In 2008, Virginia's transportation regulator, the Commonwealth Transportation Board, outlined plans for expanded rail service in the state, including to Roanoke. Following the introduction of state-supported Northeast Regional trains to Lynchburg and Norfolk, the state reached an agreement with the Norfolk Southern Railway in January 2014 to spend about $93 million on infrastructure improvements that would allow passenger service to reach Roanoke. With the former N&W station having been repurposed as the O. Winston Link Museum, a new station had to be built.

Railroad construction was slated for 2015, improvements to the station and other facilities in Roanoke in 2016, and service would begin in 2017 with a single round trip departing Roanoke for Washington, D.C., in the morning and returning in the evening. Construction of the Roanoke facilities was delayed; a $4.9 million train storage facility was completed in early February 2017, and work on the $10.9 million station began later in the month, with completion scheduled for the end of the year.

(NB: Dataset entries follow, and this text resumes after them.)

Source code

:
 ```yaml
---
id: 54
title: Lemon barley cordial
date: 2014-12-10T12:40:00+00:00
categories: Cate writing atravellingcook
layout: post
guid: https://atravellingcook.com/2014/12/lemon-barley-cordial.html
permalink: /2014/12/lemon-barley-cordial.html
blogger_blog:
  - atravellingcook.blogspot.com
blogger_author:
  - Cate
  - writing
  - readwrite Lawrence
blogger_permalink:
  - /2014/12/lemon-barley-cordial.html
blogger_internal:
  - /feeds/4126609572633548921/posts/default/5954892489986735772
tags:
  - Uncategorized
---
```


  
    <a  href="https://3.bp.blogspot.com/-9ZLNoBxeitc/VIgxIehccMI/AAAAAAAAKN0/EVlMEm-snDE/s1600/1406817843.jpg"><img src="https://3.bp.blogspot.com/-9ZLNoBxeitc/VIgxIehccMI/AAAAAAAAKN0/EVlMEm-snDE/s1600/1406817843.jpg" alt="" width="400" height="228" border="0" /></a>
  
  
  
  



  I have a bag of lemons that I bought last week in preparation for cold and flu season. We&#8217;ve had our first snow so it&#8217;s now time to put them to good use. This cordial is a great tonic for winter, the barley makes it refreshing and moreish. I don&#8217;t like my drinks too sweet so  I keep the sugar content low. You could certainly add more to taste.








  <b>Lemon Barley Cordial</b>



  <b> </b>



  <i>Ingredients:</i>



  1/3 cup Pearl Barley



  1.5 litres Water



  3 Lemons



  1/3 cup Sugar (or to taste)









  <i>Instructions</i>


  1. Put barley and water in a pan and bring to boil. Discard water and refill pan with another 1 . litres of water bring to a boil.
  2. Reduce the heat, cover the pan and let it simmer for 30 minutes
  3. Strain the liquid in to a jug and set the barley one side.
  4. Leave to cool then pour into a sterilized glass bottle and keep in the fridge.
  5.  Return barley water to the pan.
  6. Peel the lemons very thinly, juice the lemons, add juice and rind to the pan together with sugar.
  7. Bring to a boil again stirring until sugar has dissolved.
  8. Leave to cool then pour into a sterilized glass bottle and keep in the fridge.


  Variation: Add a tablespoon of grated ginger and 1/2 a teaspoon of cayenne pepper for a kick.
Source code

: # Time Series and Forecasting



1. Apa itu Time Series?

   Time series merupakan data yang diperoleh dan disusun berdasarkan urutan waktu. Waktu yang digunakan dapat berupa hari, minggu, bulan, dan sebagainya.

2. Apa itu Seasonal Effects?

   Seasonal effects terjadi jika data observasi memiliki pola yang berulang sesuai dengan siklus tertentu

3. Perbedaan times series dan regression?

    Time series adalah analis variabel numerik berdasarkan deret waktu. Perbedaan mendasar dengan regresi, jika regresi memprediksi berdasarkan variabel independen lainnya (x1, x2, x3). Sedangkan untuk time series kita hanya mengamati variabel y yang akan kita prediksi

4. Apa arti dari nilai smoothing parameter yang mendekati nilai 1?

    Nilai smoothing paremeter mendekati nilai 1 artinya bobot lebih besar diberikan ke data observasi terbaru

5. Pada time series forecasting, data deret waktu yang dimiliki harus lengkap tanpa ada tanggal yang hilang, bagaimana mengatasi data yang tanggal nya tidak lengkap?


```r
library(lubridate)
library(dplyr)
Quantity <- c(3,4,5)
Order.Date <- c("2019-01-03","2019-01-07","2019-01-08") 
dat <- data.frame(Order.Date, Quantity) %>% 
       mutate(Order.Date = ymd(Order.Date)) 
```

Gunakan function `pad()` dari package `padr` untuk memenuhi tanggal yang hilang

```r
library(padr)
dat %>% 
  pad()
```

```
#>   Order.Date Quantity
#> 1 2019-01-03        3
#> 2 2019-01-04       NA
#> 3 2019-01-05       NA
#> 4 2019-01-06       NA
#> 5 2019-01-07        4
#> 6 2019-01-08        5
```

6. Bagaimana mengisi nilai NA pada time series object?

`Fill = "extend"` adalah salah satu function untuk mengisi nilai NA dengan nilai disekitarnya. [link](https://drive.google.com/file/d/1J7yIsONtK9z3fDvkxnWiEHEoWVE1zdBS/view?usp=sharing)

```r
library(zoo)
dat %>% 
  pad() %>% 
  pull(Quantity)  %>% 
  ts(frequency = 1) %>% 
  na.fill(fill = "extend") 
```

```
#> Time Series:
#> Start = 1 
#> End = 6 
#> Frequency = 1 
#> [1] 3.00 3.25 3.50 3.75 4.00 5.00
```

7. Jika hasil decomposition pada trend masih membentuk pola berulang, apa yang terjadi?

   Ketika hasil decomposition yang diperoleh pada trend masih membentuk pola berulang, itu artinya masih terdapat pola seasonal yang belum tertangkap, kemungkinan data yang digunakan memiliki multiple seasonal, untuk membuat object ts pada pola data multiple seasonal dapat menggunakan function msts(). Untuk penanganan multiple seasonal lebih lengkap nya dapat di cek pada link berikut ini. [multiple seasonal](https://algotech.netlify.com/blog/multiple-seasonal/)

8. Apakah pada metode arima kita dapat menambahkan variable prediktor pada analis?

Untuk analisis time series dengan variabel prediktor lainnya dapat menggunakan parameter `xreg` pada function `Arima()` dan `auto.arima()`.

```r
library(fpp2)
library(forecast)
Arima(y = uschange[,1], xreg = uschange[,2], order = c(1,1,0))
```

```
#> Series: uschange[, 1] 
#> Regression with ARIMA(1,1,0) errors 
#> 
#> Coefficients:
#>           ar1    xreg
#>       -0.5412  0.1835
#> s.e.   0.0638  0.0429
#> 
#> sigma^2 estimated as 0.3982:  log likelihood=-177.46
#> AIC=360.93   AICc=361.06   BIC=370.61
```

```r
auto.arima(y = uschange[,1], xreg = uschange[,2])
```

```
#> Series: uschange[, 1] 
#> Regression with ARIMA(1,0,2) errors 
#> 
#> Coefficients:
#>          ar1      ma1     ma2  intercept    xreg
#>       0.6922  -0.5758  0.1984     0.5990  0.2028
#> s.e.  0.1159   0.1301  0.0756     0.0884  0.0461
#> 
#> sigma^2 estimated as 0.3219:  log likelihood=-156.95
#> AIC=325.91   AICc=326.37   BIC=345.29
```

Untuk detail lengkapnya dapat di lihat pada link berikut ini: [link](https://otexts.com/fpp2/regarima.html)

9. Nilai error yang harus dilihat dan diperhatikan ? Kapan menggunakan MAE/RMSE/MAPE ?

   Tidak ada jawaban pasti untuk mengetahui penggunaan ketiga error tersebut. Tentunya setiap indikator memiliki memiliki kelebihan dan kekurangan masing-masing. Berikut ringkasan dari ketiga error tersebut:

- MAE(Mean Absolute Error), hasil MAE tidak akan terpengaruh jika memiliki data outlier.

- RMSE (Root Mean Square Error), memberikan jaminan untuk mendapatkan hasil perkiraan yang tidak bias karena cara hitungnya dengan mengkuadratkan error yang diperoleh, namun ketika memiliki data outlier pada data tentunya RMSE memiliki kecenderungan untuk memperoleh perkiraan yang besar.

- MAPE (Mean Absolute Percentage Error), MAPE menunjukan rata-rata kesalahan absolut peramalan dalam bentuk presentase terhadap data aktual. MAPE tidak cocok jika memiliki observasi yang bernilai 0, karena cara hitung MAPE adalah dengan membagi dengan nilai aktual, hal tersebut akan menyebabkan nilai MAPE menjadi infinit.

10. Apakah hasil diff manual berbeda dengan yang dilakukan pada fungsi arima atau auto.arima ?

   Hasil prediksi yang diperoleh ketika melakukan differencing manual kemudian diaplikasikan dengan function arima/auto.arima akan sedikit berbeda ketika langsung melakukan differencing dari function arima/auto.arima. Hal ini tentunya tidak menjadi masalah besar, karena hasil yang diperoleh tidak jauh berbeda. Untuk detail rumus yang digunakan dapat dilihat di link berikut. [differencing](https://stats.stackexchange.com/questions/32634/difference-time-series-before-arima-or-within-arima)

State officials had planned to construct a low platform, requiring passengers with disabilities to use wheelchair lifts. However, the Federal Railroad Administration cited federal law requiring a high level platform and combined with Amtrak’s requirements, resulted in Virginia’s first level platform running 850 feet long. On October 31, 2017, after nearly 40 years, passenger service returned to Roanoke.

On July 11, 2022, a second Roanoke round trip was added: southbound in the morning and northbound in the afternoon, to complement the existing trip. Both round trips will be extended from Roanoke to Christiansburg by 2027. As of 2026, the city plans to build a station building adjacent to the platform.